[Source records]
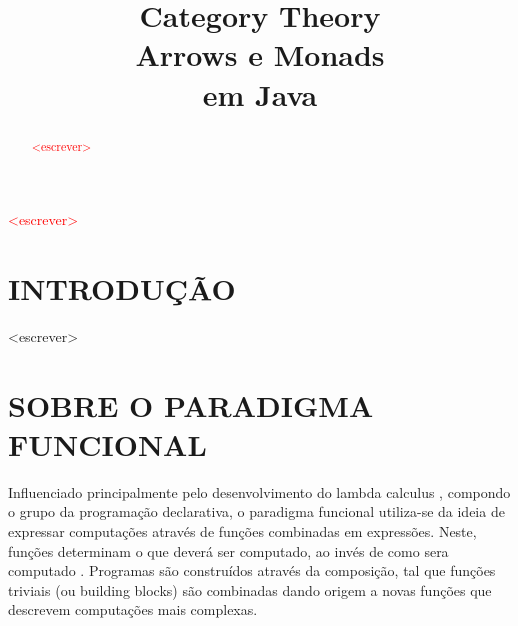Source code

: \documentclass[10pt, conference]{IEEEtran}
\begin{document}

\title { 
	Category Theory \\
	Arrows e Monads \\
	em Java 
}

\author{


	\and	
	
}
					  
\maketitle

\thispagestyle{plain}
\pagestyle{plain}

\begin{abstract}

\textcolor{red}{<escrever>}

\end{abstract}

\begin{IEEEkeywords}

\textcolor{red}{<escrever>}

\end{IEEEkeywords}

\section{INTRODUÇÃO}
\label{sec:intro}

<escrever>

\section{SOBRE O PARADIGMA FUNCIONAL}
\label{sec:func-para}
Influenciado principalmente pelo desenvolvimento do lambda calculus \cite{hudak1989conception}, compondo o grupo da programação declarativa, o paradigma funcional utiliza-se da ideia de expressar computações através de funções combinadas em expressões. Neste, funções determinam o que deverá ser computado, ao invés de como sera computado \cite{louden2011programming}. Programas são construídos através da composição, tal que funções triviais (ou building blocks) são combinadas dando origem a novas funções que descrevem computações mais complexas.
\end{document}
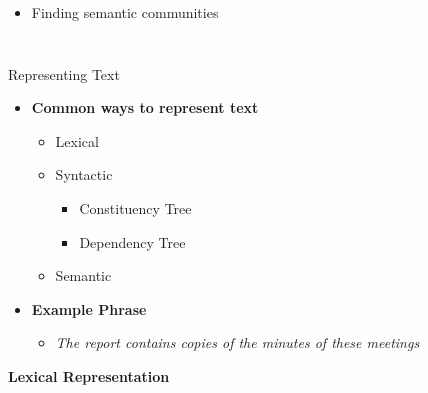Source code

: \documentclass[10pt,=table]{beamer}
\begin{document}
\begin{frame}
\begin{columns}
\begin{minipage}[c][0.5\textheight][c]{\linewidth}
	\begin{itemize}
		\item[] Finding \textcolor{orangeEric}{semantic communities}
	\end{itemize}	
	\end{minipage}	
\end{columns}

\vspace{\textheight}

\end{frame}

\begin{frame}{Representing Text}

\begin{itemize}
	\item \textbf{Common ways to represent text}
	\begin{itemize}
		\item Lexical
		\item Syntactic
		\begin{itemize}
				\item Constituency Tree
				\item Dependency Tree
		\end{itemize}
		\item Semantic
	\end{itemize}
	 \item \textbf{Example Phrase}
	\begin{itemize}
		\item[] \textit{The report contains copies of the minutes of these meetings}
	\end{itemize}
\end{itemize}

\begin{overprint}
  				
	  \vfill
	  \centering
	  \textbf{Lexical Representation}
	  \vspace{.3cm}
	  	  

\end{overprint}
\end{frame}
\end{document}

> Task directions
Retype each line above exactly and leave out any picture.

> Task solution
Source code

: \documentclass[10pt, conference]{IEEEtran}
\begin{document}

\title { 
	Category Theory \\
	Arrows e Monads \\
	em Java 
}

\author{


	\and	
	
}
					  
\maketitle

\thispagestyle{plain}
\pagestyle{plain}

\begin{abstract}

\textcolor{red}{<escrever>}

\end{abstract}

\begin{IEEEkeywords}

\textcolor{red}{<escrever>}

\end{IEEEkeywords}

\section{INTRODUÇÃO}
\label{sec:intro}

<escrever>

\section{SOBRE O PARADIGMA FUNCIONAL}
\label{sec:func-para}
Influenciado principalmente pelo desenvolvimento do lambda calculus \cite{hudak1989conception}, compondo o grupo da programação declarativa, o paradigma funcional utiliza-se da ideia de expressar computações através de funções combinadas em expressões. Neste, funções determinam o que deverá ser computado, ao invés de como sera computado \cite{louden2011programming}. Programas são construídos através da composição, tal que funções triviais (ou building blocks) são combinadas dando origem a novas funções que descrevem computações mais complexas.
\end{document}
Source code

: \documentclass[10pt,=table]{beamer}
\begin{document}
\begin{frame}
\begin{columns}
\begin{minipage}[c][0.5\textheight][c]{\linewidth}
	\begin{itemize}
		\item[] Finding \textcolor{orangeEric}{semantic communities}
	\end{itemize}	
	\end{minipage}	
\end{columns}

\vspace{\textheight}

\end{frame}

\begin{frame}{Representing Text}

\begin{itemize}
	\item \textbf{Common ways to represent text}
	\begin{itemize}
		\item Lexical
		\item Syntactic
		\begin{itemize}
				\item Constituency Tree
				\item Dependency Tree
		\end{itemize}
		\item Semantic
	\end{itemize}
	 \item \textbf{Example Phrase}
	\begin{itemize}
		\item[] \textit{The report contains copies of the minutes of these meetings}
	\end{itemize}
\end{itemize}

\begin{overprint}
  				
	  \vfill
	  \centering
	  \textbf{Lexical Representation}
	  \vspace{.3cm}
	  	  

\end{overprint}
\end{frame}
\end{document}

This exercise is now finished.